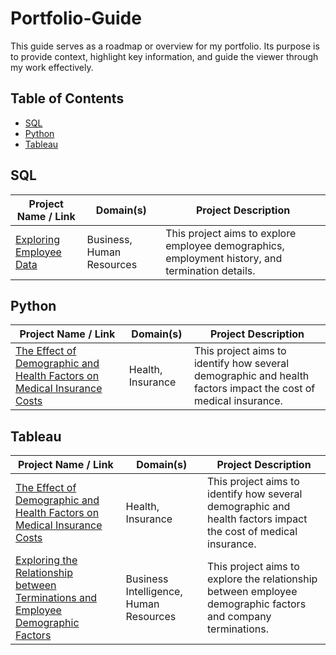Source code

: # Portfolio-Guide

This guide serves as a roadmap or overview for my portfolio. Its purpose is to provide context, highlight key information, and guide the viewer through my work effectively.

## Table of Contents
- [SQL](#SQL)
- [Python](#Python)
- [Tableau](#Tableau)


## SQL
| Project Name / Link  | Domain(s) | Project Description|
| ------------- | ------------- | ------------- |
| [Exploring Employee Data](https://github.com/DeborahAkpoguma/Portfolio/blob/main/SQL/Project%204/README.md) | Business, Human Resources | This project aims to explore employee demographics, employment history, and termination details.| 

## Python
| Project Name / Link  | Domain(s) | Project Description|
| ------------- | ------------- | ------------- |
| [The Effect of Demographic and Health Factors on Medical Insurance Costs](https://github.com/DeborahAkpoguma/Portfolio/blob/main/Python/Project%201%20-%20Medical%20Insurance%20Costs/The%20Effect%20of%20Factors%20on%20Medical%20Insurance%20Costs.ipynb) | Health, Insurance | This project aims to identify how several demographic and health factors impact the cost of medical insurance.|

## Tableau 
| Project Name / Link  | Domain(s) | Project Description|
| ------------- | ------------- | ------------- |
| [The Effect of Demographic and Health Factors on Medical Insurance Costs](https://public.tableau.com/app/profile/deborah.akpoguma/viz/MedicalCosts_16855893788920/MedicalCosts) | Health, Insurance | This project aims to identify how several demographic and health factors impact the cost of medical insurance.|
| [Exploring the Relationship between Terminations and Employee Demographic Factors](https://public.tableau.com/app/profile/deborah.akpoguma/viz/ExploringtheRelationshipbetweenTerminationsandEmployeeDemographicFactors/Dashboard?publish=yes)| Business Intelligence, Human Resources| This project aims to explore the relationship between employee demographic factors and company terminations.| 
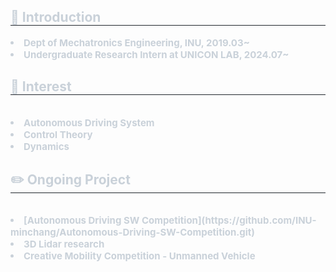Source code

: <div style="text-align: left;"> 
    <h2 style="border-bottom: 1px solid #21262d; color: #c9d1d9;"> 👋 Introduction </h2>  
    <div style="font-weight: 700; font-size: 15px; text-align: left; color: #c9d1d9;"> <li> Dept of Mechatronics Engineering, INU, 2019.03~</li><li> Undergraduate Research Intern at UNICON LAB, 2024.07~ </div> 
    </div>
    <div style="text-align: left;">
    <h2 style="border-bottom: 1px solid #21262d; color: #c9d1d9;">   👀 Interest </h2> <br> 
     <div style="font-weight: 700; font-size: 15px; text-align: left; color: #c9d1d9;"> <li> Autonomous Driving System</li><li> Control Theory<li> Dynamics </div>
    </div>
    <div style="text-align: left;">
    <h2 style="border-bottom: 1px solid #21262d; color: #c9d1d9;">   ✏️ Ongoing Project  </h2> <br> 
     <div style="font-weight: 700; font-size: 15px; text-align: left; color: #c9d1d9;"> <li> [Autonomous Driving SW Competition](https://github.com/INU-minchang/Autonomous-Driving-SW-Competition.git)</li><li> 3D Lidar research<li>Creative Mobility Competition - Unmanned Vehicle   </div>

==

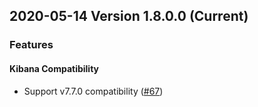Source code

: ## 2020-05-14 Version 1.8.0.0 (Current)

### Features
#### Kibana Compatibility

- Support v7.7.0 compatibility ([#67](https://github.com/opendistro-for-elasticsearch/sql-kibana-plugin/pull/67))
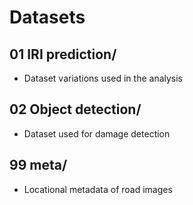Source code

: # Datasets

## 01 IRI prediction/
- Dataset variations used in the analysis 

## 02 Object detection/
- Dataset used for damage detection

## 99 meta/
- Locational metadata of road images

==

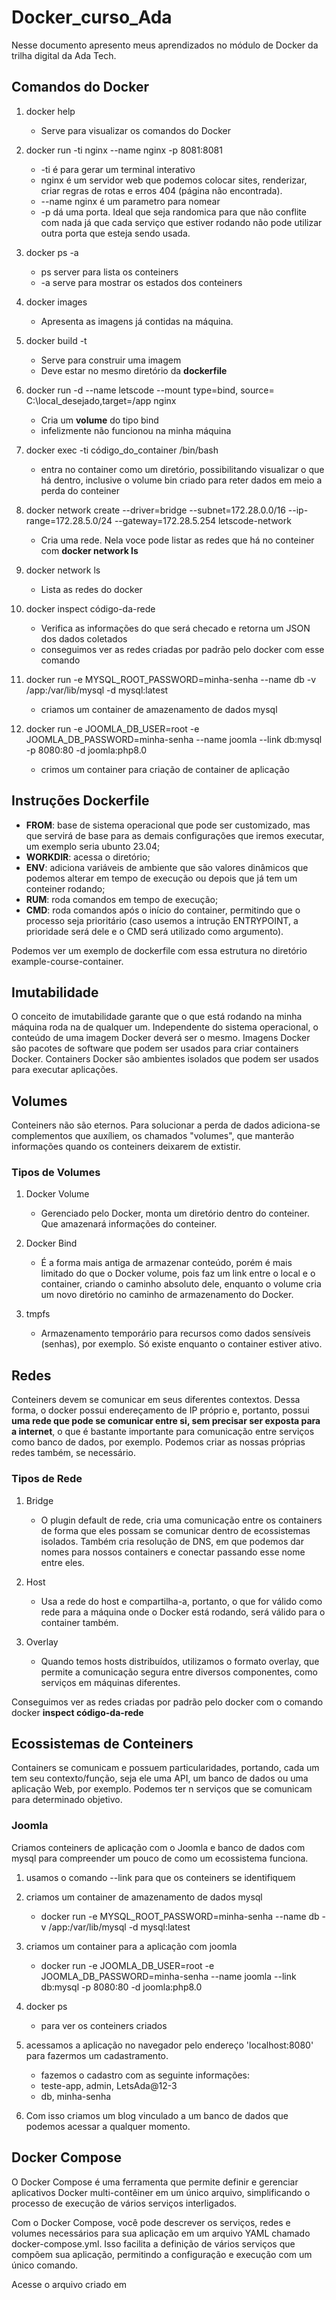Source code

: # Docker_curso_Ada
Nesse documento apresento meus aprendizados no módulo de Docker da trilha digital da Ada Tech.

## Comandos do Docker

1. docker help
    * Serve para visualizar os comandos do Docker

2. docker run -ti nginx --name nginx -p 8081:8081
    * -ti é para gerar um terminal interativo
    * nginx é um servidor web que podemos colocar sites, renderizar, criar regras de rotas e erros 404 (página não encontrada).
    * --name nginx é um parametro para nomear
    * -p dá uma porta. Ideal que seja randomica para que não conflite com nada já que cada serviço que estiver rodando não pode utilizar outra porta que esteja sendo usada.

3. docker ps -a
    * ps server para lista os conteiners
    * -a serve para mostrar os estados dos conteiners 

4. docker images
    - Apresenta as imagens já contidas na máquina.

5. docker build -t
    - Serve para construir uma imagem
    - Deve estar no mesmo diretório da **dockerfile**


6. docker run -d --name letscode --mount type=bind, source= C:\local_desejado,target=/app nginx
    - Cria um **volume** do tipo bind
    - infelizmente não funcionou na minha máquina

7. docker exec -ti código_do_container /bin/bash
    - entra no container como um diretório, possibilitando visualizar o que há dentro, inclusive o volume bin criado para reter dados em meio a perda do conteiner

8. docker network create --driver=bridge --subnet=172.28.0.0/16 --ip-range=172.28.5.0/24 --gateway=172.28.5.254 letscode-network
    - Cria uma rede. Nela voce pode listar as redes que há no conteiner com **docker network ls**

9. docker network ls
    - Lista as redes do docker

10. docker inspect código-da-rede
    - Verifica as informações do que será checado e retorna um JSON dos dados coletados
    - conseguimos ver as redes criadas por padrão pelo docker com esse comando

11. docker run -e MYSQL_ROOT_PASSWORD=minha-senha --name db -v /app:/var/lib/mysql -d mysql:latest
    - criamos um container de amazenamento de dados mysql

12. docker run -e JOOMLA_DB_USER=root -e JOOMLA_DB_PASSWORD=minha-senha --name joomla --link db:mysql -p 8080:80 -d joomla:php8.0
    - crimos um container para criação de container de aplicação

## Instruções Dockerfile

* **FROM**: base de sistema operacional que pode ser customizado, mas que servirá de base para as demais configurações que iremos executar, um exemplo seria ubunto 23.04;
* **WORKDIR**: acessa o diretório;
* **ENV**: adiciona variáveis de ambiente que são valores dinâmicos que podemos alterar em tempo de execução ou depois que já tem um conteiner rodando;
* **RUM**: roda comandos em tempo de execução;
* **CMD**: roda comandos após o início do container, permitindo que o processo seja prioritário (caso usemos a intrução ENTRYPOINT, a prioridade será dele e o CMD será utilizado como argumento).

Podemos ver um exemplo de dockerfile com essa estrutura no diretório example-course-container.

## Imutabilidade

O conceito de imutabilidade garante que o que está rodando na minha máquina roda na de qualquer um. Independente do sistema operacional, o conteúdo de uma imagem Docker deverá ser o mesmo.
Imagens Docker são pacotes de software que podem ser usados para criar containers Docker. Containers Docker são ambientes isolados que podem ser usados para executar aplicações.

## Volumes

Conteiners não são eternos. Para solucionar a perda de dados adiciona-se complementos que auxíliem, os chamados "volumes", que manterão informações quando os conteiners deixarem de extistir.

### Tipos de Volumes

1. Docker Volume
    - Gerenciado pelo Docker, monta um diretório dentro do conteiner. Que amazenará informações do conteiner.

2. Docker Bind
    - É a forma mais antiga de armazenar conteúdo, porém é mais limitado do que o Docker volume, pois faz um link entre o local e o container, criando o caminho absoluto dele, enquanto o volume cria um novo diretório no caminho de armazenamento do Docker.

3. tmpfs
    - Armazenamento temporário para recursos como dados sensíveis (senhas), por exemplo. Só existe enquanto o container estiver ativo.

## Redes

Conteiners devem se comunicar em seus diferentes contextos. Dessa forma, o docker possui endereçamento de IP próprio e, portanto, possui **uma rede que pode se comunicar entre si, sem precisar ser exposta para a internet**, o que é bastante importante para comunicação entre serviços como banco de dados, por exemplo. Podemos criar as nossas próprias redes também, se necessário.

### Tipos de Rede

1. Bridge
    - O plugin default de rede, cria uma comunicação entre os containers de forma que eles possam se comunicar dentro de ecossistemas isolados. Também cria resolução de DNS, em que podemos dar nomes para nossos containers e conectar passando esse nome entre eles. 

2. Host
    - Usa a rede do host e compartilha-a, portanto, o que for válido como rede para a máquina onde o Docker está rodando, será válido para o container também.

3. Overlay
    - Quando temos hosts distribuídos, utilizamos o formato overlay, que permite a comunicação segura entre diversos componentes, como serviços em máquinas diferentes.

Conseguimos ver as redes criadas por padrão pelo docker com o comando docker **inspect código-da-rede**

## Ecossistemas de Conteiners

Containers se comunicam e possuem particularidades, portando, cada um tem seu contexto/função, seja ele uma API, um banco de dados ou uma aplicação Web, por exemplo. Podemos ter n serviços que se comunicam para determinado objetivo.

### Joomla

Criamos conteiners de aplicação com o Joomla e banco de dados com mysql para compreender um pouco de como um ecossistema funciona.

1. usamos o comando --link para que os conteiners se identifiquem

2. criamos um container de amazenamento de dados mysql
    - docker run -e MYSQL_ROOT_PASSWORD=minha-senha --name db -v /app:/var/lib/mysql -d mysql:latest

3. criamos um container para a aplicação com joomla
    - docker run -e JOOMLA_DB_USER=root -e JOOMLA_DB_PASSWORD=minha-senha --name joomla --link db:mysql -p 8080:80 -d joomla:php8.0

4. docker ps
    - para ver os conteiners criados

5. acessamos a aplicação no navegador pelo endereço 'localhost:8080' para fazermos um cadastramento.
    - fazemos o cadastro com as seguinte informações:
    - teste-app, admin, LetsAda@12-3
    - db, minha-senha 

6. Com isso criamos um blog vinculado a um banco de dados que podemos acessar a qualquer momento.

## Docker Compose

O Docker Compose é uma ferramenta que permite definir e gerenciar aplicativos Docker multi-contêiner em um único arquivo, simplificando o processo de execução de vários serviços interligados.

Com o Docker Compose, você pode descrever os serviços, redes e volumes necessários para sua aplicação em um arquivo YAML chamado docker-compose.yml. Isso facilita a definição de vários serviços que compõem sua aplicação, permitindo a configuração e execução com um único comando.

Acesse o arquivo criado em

- _What to produce_:
Please give back, exactly as it stands above, the stretch from the line with "### Tipos de Rede" through the line with "- Quando temos", and no line outside it.

- _Result for this exercise_:
### Tipos de Rede

1. Bridge
    - O plugin default de rede, cria uma comunicação entre os containers de forma que eles possam se comunicar dentro de ecossistemas isolados. Também cria resolução de DNS, em que podemos dar nomes para nossos containers e conectar passando esse nome entre eles. 

2. Host
    - Usa a rede do host e compartilha-a, portanto, o que for válido como rede para a máquina onde o Docker está rodando, será válido para o container também.

3. Overlay
    - Quando temos hosts distribuídos, utilizamos o formato overlay, que permite a comunicação segura entre diversos componentes, como serviços em máquinas diferentes.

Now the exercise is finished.